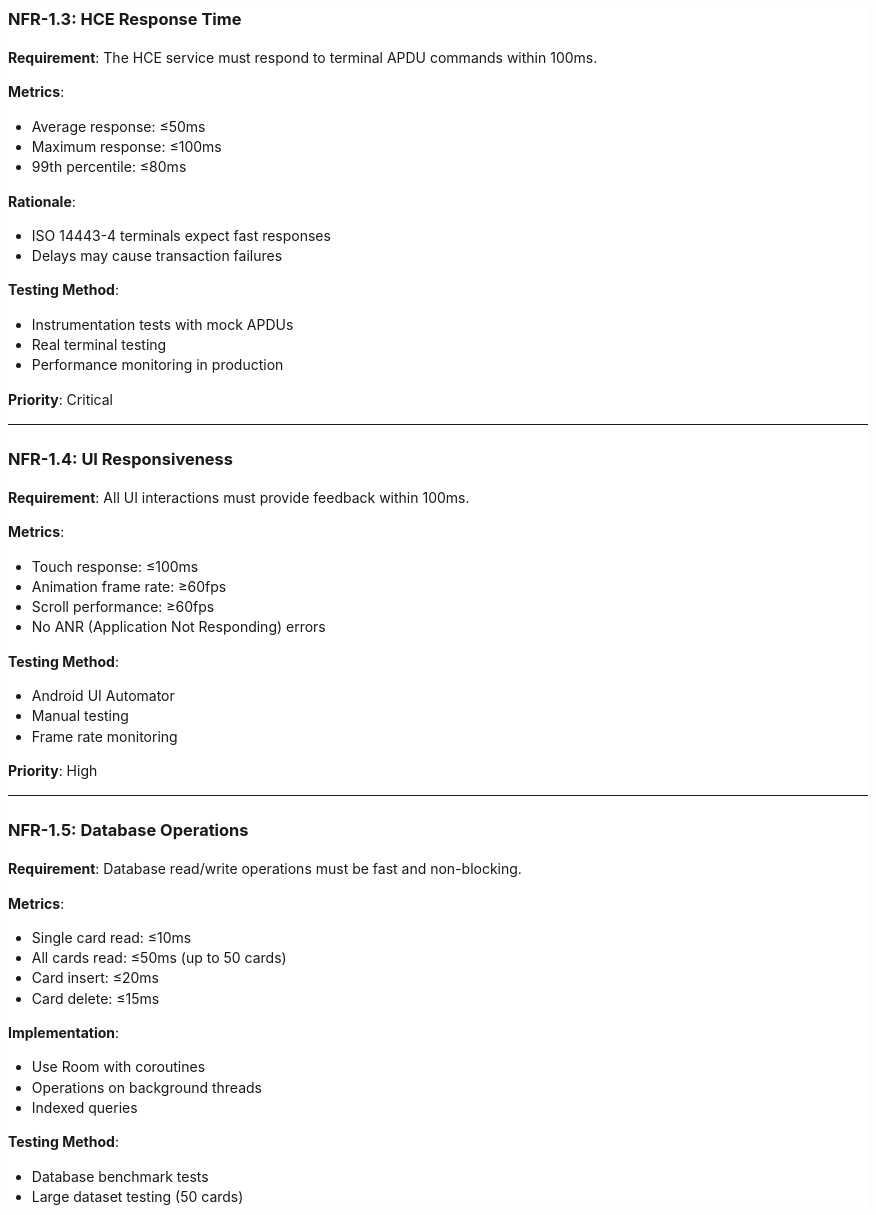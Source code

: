 ### NFR-1.3: HCE Response Time
**Requirement**: The HCE service must respond to terminal APDU commands within 100ms.

**Metrics**:
- Average response: ≤50ms
- Maximum response: ≤100ms
- 99th percentile: ≤80ms

**Rationale**: 
- ISO 14443-4 terminals expect fast responses
- Delays may cause transaction failures

**Testing Method**:
- Instrumentation tests with mock APDUs
- Real terminal testing
- Performance monitoring in production

**Priority**: Critical

---

### NFR-1.4: UI Responsiveness
**Requirement**: All UI interactions must provide feedback within 100ms.

**Metrics**:
- Touch response: ≤100ms
- Animation frame rate: ≥60fps
- Scroll performance: ≥60fps
- No ANR (Application Not Responding) errors

**Testing Method**:
- Android UI Automator
- Manual testing
- Frame rate monitoring

**Priority**: High

---

### NFR-1.5: Database Operations
**Requirement**: Database read/write operations must be fast and non-blocking.

**Metrics**:
- Single card read: ≤10ms
- All cards read: ≤50ms (up to 50 cards)
- Card insert: ≤20ms
- Card delete: ≤15ms

**Implementation**:
- Use Room with coroutines
- Operations on background threads
- Indexed queries

**Testing Method**:
- Database benchmark tests
- Large dataset testing (50 cards)
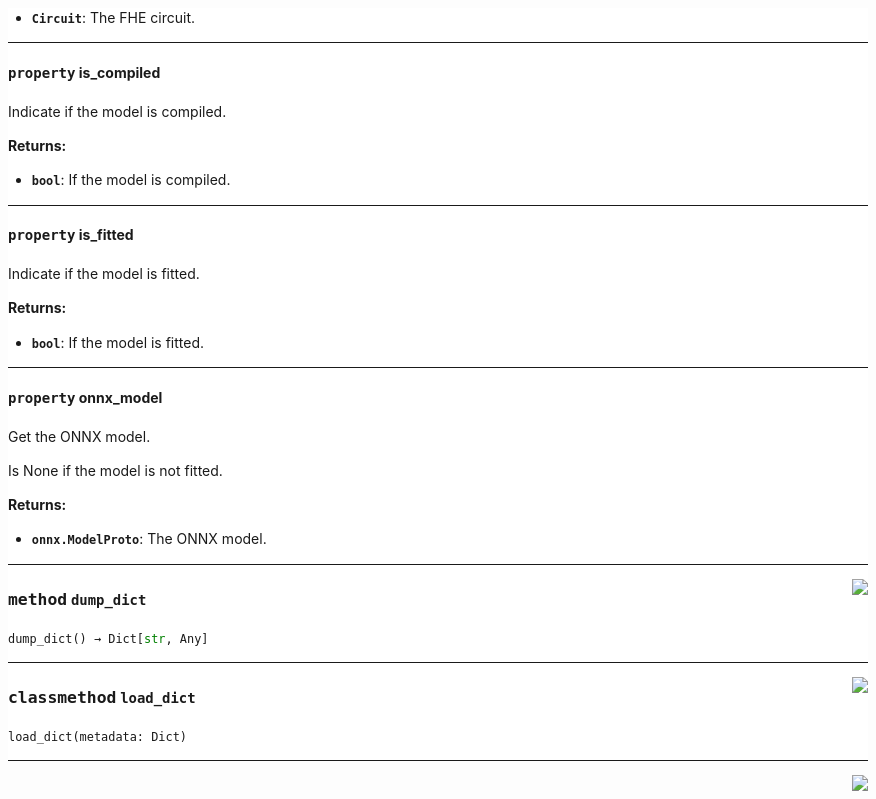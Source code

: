 - <b>`Circuit`</b>:  The FHE circuit.

______________________________________________________________________

#### <kbd>property</kbd> is_compiled

Indicate if the model is compiled.

**Returns:**

- <b>`bool`</b>:  If the model is compiled.

______________________________________________________________________

#### <kbd>property</kbd> is_fitted

Indicate if the model is fitted.

**Returns:**

- <b>`bool`</b>:  If the model is fitted.

______________________________________________________________________

#### <kbd>property</kbd> onnx_model

Get the ONNX model.

Is None if the model is not fitted.

**Returns:**

- <b>`onnx.ModelProto`</b>:  The ONNX model.

______________________________________________________________________

<a href="../../../src/concrete/ml/sklearn/linear_model.py#L68"><img align="right" style="float:right;" src="https://img.shields.io/badge/-source-cccccc?style=flat-square"></a>

### <kbd>method</kbd> `dump_dict`

```python
dump_dict() → Dict[str, Any]
```

______________________________________________________________________

<a href="../../../src/concrete/ml/sklearn/linear_model.py#L95"><img align="right" style="float:right;" src="https://img.shields.io/badge/-source-cccccc?style=flat-square"></a>

### <kbd>classmethod</kbd> `load_dict`

```python
load_dict(metadata: Dict)
```

______________________________________________________________________

<a href="../../../src/concrete/ml/sklearn/linear_model.py#L123"><img align="right" style="float:right;" src="https://img.shields.io/badge/-source-cccccc?style=flat-square"></a>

- [Task item] Your answer should be the lines above from the one containing "- No ANR (Application Not Responding) errors" through the one containing "### NFR-1.5: Database Operations", copied exactly and with both ends kept.

- [Answer space]
- No ANR (Application Not Responding) errors

**Testing Method**:
- Android UI Automator
- Manual testing
- Frame rate monitoring

**Priority**: High

---

### NFR-1.5: Database Operations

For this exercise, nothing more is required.